Depth discrimination in acousto-optic cerebral blood flow measurement simulation

2016 
Monitoring cerebral blood flow (CBF) is crucial, as inadequate perfusion, even for relatively short periods of time, may lead to brain damage or even death. Thus, significant research efforts are directed at developing reliable monitoring tools that will enable continuous, bed side, simple and cost-effective monitoring of CBF. All existing non invasive bed side monitoring methods, which are mostly NIRS based, such as Laser Doppler or DCS, tend to underestimate CBF in adults, due to the indefinite effect of extra-cerebral tissues on the obtained signal.
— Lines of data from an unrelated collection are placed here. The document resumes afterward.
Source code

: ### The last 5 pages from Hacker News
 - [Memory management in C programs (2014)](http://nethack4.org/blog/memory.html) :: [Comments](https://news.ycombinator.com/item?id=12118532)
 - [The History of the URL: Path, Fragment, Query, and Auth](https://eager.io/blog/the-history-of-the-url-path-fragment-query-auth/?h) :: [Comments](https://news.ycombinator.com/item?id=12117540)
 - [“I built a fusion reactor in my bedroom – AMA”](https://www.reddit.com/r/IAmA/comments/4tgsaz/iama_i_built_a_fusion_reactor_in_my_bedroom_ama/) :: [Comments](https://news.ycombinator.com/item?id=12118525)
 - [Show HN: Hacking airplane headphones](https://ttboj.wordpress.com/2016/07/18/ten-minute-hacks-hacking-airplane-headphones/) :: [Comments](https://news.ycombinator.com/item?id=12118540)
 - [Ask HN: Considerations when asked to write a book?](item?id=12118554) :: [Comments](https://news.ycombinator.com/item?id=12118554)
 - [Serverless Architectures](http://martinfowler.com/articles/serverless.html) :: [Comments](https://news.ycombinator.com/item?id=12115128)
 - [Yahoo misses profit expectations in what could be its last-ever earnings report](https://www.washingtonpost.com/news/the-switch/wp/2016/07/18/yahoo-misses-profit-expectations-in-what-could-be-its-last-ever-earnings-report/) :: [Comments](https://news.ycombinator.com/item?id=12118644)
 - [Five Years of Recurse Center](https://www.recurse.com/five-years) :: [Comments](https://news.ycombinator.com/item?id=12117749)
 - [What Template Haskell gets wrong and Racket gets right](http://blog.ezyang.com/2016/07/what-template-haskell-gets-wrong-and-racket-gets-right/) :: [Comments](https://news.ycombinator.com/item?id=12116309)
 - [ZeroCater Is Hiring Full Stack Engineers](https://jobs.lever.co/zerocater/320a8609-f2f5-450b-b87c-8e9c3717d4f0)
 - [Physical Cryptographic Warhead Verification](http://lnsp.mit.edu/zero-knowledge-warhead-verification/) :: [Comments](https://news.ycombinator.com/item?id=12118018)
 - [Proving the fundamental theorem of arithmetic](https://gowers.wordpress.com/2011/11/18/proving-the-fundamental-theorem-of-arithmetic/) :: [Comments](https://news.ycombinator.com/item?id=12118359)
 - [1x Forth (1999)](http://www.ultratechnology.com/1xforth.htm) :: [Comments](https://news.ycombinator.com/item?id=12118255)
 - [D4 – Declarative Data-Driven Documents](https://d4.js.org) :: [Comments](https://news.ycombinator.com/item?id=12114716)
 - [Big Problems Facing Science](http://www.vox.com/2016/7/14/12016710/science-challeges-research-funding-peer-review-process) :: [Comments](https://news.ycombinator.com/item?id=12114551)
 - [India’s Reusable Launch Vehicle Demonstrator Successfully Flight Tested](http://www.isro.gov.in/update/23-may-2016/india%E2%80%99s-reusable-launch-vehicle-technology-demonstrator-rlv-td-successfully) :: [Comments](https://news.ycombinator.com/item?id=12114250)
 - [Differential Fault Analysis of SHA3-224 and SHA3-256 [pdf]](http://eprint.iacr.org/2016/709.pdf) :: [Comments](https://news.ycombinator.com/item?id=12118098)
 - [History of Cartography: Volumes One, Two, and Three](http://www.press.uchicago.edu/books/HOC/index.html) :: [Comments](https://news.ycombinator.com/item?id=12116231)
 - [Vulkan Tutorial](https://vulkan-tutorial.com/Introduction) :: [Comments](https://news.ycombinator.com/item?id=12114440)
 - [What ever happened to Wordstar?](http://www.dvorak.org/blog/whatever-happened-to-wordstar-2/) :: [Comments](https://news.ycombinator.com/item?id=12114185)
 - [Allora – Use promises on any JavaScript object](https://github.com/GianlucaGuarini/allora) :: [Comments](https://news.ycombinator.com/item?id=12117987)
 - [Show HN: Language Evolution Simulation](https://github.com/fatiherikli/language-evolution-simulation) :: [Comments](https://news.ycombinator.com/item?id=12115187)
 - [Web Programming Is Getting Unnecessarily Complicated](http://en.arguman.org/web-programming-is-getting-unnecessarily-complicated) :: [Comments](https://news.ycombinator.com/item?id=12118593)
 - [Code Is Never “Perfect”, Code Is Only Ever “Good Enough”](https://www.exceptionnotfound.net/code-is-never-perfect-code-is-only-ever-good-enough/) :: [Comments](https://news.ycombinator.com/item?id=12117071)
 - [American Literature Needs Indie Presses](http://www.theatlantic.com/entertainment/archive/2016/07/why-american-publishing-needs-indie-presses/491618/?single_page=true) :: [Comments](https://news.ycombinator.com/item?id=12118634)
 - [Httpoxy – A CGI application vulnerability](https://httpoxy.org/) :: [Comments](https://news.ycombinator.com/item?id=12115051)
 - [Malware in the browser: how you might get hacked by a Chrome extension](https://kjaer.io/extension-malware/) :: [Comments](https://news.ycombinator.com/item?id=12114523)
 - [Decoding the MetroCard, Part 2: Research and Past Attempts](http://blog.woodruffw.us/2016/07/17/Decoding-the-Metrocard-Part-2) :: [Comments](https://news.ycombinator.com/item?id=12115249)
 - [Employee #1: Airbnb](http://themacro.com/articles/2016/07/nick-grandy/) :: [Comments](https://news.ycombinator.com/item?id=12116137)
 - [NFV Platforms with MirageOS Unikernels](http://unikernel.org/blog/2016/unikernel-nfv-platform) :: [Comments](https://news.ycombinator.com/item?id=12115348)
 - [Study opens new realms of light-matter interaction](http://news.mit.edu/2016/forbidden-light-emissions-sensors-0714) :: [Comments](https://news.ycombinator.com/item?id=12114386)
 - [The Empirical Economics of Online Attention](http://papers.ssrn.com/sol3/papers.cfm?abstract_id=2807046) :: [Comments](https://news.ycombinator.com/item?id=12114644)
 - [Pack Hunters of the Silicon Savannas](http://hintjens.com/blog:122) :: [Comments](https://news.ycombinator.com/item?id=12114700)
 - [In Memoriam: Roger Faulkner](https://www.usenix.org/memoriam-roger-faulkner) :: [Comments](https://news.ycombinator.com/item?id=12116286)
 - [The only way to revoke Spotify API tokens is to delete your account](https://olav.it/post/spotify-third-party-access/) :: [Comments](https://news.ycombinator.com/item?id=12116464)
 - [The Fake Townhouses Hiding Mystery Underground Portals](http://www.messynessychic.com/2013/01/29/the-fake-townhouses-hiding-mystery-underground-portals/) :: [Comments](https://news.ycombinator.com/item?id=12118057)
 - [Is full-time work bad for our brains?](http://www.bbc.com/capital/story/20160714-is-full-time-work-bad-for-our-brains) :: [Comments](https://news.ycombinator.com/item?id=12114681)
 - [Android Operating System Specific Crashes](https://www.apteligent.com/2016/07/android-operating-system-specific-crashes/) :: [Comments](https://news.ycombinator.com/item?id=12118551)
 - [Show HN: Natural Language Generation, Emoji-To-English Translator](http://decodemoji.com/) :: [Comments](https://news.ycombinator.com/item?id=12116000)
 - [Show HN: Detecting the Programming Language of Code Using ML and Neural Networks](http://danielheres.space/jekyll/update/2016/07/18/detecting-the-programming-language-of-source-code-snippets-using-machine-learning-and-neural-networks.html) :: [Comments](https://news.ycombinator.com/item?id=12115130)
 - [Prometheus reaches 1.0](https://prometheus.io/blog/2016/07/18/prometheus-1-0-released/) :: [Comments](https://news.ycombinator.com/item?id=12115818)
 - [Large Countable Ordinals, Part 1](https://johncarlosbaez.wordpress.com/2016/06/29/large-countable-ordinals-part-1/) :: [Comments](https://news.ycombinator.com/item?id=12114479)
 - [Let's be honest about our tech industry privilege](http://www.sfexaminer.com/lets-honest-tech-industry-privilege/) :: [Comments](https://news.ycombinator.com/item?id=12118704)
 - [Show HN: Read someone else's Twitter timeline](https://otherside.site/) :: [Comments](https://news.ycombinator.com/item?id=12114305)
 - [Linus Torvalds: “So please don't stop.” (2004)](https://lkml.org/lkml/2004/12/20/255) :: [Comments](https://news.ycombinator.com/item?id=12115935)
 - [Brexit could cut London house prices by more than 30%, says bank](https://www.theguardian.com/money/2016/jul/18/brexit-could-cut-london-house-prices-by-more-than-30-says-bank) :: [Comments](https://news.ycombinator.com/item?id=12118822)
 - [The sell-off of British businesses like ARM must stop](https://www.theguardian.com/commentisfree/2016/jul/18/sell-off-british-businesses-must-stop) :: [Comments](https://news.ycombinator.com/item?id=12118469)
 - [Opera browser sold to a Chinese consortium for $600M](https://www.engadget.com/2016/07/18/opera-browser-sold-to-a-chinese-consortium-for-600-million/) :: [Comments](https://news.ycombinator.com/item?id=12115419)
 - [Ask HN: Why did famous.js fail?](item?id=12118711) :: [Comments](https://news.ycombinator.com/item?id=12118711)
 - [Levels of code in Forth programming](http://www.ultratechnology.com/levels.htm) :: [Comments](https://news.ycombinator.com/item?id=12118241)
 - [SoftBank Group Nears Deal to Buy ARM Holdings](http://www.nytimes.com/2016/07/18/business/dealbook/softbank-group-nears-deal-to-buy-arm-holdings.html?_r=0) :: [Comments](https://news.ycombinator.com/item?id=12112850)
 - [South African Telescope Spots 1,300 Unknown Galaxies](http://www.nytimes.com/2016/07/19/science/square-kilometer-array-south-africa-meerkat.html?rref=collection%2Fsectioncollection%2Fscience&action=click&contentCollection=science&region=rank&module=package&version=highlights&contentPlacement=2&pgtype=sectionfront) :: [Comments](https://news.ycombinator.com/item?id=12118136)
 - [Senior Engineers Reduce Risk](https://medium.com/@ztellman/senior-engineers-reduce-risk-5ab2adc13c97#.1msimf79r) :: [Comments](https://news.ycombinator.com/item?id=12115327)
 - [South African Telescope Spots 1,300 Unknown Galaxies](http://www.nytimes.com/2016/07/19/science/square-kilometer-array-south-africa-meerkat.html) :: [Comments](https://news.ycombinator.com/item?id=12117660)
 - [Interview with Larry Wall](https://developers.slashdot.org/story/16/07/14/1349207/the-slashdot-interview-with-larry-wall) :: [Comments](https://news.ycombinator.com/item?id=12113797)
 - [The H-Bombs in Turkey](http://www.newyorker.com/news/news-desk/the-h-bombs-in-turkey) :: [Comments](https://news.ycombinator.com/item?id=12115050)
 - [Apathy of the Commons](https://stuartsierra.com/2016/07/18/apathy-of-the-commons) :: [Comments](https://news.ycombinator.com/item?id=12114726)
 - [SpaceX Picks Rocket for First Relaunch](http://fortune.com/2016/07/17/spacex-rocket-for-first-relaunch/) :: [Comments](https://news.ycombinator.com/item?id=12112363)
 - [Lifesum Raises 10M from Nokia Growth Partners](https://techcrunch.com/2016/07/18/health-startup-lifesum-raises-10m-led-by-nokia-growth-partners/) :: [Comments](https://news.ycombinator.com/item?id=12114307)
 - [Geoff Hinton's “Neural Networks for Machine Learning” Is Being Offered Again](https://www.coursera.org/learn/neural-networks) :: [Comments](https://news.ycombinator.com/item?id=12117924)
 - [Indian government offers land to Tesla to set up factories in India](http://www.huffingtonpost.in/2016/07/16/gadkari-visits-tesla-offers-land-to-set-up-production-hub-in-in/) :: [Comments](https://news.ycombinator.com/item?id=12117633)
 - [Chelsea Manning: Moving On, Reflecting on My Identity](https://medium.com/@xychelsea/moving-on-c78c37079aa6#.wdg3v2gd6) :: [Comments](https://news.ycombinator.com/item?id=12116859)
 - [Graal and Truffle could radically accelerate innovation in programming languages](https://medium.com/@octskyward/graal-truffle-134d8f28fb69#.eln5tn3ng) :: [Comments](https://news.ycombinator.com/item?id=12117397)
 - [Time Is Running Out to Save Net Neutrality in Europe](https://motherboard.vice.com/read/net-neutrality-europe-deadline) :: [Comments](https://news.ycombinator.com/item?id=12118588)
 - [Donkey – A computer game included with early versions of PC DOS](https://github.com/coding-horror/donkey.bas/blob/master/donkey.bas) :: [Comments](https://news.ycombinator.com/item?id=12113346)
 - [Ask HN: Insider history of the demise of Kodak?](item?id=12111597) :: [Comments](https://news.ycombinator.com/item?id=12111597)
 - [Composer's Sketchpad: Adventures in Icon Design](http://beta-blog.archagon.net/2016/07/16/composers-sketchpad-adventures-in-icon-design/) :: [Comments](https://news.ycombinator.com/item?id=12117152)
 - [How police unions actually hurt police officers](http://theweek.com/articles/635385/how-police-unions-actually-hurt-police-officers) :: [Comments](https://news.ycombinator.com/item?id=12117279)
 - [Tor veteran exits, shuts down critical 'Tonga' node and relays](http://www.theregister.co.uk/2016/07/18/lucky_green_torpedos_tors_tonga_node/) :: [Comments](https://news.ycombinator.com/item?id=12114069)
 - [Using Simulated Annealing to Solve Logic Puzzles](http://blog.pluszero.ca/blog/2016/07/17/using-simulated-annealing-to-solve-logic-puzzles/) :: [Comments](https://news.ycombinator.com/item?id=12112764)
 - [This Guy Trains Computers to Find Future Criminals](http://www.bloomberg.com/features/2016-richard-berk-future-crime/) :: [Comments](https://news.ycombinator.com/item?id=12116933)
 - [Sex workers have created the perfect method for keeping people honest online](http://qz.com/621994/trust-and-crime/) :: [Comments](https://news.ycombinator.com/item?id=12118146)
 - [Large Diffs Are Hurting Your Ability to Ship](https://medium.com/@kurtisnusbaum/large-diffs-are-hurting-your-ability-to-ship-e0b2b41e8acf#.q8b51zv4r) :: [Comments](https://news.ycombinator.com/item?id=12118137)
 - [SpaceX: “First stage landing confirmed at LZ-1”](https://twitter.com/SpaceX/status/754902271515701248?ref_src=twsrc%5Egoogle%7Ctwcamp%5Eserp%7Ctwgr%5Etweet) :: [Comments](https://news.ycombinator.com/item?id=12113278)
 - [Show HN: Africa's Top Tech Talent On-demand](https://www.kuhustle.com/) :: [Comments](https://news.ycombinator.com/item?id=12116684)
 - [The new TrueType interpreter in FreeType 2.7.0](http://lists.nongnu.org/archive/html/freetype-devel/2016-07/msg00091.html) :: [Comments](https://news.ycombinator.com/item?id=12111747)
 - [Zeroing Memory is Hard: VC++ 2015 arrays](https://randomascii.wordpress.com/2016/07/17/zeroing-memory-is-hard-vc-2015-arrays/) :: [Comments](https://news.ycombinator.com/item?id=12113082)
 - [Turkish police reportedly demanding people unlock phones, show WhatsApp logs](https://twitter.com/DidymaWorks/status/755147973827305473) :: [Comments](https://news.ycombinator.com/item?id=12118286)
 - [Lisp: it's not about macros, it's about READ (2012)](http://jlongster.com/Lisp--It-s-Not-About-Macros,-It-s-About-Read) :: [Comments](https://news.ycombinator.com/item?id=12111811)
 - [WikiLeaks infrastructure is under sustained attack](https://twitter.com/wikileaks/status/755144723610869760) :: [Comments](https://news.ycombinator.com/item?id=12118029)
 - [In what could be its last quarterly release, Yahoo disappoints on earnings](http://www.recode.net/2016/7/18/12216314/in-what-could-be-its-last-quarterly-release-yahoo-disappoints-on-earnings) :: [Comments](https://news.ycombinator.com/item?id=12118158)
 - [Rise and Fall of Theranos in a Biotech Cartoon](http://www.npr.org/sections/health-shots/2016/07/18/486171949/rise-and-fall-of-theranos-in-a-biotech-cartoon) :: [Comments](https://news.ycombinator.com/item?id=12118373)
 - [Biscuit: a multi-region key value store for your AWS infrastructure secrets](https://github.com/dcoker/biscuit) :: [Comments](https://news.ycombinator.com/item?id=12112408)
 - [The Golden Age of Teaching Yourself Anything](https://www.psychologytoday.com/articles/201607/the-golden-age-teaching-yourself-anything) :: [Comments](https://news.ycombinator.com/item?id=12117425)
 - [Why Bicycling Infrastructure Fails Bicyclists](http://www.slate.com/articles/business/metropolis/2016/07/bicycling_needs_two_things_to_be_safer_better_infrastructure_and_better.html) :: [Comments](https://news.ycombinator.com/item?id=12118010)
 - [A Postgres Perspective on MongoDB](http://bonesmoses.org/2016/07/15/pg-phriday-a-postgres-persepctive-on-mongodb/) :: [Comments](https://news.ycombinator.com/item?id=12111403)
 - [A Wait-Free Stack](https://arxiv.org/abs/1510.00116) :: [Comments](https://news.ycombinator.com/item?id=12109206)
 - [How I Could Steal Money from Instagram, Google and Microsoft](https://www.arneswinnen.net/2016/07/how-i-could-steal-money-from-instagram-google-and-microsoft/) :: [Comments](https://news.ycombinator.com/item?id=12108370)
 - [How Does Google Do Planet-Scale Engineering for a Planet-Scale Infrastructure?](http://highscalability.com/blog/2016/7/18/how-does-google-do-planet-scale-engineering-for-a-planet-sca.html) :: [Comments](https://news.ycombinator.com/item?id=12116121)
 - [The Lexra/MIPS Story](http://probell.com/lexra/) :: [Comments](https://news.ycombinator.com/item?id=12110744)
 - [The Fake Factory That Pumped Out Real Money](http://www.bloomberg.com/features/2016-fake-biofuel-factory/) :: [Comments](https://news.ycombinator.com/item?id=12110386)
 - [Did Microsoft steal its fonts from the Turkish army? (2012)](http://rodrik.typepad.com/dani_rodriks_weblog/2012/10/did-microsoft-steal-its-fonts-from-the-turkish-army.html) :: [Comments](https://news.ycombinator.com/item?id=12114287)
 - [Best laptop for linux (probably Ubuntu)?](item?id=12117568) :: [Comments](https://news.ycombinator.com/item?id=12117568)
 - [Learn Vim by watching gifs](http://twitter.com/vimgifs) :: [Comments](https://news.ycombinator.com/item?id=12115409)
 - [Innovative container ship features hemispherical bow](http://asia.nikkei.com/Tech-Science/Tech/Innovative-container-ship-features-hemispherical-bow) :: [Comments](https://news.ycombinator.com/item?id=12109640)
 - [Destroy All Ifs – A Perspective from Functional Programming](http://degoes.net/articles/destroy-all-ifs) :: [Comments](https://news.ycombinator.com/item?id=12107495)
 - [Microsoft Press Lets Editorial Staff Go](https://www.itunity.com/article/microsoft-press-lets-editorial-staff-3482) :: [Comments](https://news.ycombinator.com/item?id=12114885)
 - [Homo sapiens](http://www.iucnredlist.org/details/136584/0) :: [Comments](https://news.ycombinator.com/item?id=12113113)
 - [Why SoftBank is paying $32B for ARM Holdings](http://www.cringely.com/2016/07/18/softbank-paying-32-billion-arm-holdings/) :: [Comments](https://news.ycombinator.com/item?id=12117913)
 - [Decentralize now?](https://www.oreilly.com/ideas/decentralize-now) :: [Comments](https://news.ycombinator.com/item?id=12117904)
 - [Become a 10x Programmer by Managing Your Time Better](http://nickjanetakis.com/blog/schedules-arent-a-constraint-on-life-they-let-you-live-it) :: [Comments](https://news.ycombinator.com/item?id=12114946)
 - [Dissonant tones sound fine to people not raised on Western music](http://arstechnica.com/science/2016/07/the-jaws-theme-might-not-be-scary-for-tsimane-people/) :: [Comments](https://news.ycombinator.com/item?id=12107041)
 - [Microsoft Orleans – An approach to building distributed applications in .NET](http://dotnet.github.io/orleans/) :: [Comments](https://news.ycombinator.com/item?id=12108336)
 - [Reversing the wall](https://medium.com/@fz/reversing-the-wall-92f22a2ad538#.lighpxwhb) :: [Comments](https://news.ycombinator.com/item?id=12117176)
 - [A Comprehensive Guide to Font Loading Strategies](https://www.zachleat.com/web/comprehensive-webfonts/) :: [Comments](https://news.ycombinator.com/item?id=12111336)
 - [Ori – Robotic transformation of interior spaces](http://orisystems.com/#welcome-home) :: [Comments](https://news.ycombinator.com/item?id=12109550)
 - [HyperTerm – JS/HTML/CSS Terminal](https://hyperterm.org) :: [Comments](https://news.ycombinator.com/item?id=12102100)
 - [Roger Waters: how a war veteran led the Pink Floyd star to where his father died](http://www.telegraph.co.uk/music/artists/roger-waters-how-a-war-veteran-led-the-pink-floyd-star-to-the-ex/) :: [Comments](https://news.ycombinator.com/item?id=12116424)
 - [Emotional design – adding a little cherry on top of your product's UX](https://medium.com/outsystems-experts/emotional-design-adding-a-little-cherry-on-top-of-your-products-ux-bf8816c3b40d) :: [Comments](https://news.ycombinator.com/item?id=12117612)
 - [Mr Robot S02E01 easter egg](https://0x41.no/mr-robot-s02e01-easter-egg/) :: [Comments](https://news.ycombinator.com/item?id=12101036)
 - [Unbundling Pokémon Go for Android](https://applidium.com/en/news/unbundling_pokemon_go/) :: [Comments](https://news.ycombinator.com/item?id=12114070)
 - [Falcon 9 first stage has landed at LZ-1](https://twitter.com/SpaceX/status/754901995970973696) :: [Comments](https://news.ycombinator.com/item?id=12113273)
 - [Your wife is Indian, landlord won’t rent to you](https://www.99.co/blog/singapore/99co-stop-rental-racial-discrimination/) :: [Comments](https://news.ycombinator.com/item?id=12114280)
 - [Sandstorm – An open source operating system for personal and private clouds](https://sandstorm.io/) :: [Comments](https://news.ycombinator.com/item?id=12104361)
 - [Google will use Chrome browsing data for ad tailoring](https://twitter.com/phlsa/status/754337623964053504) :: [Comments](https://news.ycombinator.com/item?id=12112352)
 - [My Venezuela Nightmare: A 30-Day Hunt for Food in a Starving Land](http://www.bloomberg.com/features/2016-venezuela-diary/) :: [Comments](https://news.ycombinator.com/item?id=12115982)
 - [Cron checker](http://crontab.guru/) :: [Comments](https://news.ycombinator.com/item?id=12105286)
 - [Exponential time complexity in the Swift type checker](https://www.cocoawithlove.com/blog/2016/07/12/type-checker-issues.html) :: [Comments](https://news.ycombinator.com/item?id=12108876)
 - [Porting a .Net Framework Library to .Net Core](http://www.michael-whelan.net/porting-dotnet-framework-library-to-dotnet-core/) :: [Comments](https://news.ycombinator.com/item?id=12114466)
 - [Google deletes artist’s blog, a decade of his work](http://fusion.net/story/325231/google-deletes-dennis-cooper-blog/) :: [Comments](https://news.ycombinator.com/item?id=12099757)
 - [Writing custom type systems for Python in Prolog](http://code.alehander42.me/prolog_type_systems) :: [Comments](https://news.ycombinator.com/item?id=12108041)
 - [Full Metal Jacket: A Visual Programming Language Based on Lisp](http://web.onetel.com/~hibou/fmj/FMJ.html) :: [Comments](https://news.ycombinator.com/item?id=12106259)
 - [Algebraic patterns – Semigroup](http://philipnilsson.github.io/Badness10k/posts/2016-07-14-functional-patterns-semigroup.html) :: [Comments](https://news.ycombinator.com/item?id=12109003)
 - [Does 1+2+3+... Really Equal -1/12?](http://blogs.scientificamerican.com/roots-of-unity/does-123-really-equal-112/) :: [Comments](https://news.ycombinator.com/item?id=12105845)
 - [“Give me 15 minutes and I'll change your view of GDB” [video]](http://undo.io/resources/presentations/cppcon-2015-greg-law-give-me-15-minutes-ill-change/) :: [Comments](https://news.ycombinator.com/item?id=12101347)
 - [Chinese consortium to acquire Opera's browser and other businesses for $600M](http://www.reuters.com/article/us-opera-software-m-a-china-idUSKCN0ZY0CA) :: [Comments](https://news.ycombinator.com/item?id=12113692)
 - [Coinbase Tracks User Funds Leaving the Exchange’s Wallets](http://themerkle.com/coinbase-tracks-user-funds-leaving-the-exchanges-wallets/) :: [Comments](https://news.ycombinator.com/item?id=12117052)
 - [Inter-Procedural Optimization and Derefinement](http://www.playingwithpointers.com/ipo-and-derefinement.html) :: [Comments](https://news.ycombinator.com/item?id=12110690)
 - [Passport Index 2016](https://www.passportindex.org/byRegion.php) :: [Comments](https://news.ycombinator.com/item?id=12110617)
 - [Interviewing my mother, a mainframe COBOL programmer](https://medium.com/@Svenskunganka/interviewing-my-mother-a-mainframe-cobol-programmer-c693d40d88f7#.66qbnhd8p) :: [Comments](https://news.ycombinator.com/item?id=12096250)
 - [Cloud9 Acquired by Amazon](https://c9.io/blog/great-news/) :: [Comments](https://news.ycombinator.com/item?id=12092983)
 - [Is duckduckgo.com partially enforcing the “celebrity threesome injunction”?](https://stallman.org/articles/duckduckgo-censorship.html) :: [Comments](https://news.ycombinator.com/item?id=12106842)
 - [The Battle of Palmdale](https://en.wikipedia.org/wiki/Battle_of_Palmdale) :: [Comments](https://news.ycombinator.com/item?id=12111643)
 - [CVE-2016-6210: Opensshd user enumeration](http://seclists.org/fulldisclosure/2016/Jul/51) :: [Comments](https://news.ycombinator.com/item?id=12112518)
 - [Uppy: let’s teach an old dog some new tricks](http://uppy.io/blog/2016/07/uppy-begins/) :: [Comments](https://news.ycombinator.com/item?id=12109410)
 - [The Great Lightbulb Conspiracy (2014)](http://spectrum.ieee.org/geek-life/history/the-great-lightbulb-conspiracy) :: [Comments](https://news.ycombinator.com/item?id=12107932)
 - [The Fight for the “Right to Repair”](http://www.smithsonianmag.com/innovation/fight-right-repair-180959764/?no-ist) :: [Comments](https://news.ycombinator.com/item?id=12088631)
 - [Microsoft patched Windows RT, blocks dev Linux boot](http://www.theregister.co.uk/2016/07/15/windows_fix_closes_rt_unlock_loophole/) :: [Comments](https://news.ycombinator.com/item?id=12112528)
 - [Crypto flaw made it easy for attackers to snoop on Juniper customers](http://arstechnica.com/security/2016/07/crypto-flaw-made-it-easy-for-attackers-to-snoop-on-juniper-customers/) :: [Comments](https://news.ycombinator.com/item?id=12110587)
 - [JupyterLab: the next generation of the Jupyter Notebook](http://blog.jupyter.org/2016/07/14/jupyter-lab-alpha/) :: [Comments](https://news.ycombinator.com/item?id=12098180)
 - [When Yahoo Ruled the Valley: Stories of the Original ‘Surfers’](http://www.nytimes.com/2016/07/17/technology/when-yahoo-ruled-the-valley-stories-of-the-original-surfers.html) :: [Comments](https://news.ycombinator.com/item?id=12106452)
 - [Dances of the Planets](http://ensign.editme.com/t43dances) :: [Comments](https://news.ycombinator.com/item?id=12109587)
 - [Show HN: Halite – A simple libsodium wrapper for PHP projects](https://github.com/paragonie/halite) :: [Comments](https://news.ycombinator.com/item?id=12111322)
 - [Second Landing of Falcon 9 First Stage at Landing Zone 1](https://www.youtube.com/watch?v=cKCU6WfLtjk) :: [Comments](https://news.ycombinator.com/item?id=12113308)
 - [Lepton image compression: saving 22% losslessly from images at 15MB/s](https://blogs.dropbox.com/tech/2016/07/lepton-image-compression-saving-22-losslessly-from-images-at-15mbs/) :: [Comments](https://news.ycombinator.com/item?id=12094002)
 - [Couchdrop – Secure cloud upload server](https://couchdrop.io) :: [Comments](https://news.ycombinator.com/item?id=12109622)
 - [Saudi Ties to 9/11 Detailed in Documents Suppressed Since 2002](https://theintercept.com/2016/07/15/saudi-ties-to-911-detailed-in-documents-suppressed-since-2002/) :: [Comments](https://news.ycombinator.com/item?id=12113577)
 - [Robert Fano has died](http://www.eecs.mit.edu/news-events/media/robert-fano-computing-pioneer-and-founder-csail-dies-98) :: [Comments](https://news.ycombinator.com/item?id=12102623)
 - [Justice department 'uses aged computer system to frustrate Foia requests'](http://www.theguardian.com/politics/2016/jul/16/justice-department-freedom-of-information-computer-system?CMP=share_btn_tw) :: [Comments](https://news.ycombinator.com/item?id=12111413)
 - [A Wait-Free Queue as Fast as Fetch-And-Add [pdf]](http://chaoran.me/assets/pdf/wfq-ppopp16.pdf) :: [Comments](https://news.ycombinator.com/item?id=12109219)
If those are to find place in day to day clinical practice, the contribution of extra-cerebral tissues must be eliminated and data from the depth (brain) should be extracted and discriminated. Recently, a novel technique, based on ultrasound modulation of light was developed for non-invasive, continuous CBF monitoring (termed ultrasound-tagged light (UTL or UT-NIRS)), and shown to correlate with readings of 133Xe SPECT and laser Doppler. We have assembled a comprehensive computerized simulation, modeling this acousto-optic technique in a highly scattering media. Using the combination of light and ultrasound, we show how depth information may be extracted, thus distinguishing between flow patterns taking place at different depths. Our algorithm, based on the analysis of light modulated by ultrasound, is presented and examined in a computerized simulation. Distinct depth discrimination ability is presented, suggesting that using such method one can effectively nullify the extra-cerebral tissues influence on the obtained signals, and specifically extract cerebral flow data.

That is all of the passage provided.